- EXERCISE OBJECTIVE -
Please print the data again exactly as given.

- DATA FOR ANALYSIS -
^^^^^^^^
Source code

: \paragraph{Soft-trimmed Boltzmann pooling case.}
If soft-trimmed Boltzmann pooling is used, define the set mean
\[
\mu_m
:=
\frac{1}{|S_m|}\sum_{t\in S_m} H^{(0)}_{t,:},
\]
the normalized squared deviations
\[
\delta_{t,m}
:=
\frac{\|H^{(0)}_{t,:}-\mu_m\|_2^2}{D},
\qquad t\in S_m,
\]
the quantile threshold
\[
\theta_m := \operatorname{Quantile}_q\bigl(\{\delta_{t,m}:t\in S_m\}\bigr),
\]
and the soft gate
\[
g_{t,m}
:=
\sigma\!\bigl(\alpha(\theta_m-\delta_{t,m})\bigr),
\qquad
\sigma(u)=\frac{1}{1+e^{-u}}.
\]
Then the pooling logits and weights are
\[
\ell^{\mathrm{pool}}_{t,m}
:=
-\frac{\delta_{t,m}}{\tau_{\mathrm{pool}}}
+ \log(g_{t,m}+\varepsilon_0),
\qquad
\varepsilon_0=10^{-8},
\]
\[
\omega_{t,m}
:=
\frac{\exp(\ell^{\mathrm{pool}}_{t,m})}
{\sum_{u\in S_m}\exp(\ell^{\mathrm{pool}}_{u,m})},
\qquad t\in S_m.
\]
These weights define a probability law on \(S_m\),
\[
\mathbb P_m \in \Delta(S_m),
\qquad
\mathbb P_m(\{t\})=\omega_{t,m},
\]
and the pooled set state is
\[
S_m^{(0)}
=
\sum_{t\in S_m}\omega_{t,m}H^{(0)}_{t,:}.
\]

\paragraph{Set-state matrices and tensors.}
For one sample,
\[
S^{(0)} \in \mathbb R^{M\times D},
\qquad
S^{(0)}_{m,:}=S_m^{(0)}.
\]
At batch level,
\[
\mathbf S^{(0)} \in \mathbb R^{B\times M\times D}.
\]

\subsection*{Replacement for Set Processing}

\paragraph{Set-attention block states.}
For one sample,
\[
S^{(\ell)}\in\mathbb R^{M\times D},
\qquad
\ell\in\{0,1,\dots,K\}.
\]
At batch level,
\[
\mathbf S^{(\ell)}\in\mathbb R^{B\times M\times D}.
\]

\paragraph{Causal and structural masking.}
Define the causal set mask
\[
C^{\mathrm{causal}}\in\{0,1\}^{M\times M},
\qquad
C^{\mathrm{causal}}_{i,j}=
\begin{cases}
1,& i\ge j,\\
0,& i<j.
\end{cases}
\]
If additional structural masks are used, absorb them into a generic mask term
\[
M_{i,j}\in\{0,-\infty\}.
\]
^^^^^^^^
- RESPONSE TO THE EXERCISE -
Source code

: \paragraph{Soft-trimmed Boltzmann pooling case.}
If soft-trimmed Boltzmann pooling is used, define the set mean
\[
\mu_m
:=
\frac{1}{|S_m|}\sum_{t\in S_m} H^{(0)}_{t,:},
\]
the normalized squared deviations
\[
\delta_{t,m}
:=
\frac{\|H^{(0)}_{t,:}-\mu_m\|_2^2}{D},
\qquad t\in S_m,
\]
the quantile threshold
\[
\theta_m := \operatorname{Quantile}_q\bigl(\{\delta_{t,m}:t\in S_m\}\bigr),
\]
and the soft gate
\[
g_{t,m}
:=
\sigma\!\bigl(\alpha(\theta_m-\delta_{t,m})\bigr),
\qquad
\sigma(u)=\frac{1}{1+e^{-u}}.
\]
Then the pooling logits and weights are
\[
\ell^{\mathrm{pool}}_{t,m}
:=
-\frac{\delta_{t,m}}{\tau_{\mathrm{pool}}}
+ \log(g_{t,m}+\varepsilon_0),
\qquad
\varepsilon_0=10^{-8},
\]
\[
\omega_{t,m}
:=
\frac{\exp(\ell^{\mathrm{pool}}_{t,m})}
{\sum_{u\in S_m}\exp(\ell^{\mathrm{pool}}_{u,m})},
\qquad t\in S_m.
\]
These weights define a probability law on \(S_m\),
\[
\mathbb P_m \in \Delta(S_m),
\qquad
\mathbb P_m(\{t\})=\omega_{t,m},
\]
and the pooled set state is
\[
S_m^{(0)}
=
\sum_{t\in S_m}\omega_{t,m}H^{(0)}_{t,:}.
\]

\paragraph{Set-state matrices and tensors.}
For one sample,
\[
S^{(0)} \in \mathbb R^{M\times D},
\qquad
S^{(0)}_{m,:}=S_m^{(0)}.
\]
At batch level,
\[
\mathbf S^{(0)} \in \mathbb R^{B\times M\times D}.
\]

\subsection*{Replacement for Set Processing}

\paragraph{Set-attention block states.}
For one sample,
\[
S^{(\ell)}\in\mathbb R^{M\times D},
\qquad
\ell\in\{0,1,\dots,K\}.
\]
At batch level,
\[
\mathbf S^{(\ell)}\in\mathbb R^{B\times M\times D}.
\]

\paragraph{Causal and structural masking.}
Define the causal set mask
\[
C^{\mathrm{causal}}\in\{0,1\}^{M\times M},
\qquad
C^{\mathrm{causal}}_{i,j}=
\begin{cases}
1,& i\ge j,\\
0,& i<j.
\end{cases}
\]
If additional structural masks are used, absorb them into a generic mask term
\[
M_{i,j}\in\{0,-\infty\}.
\]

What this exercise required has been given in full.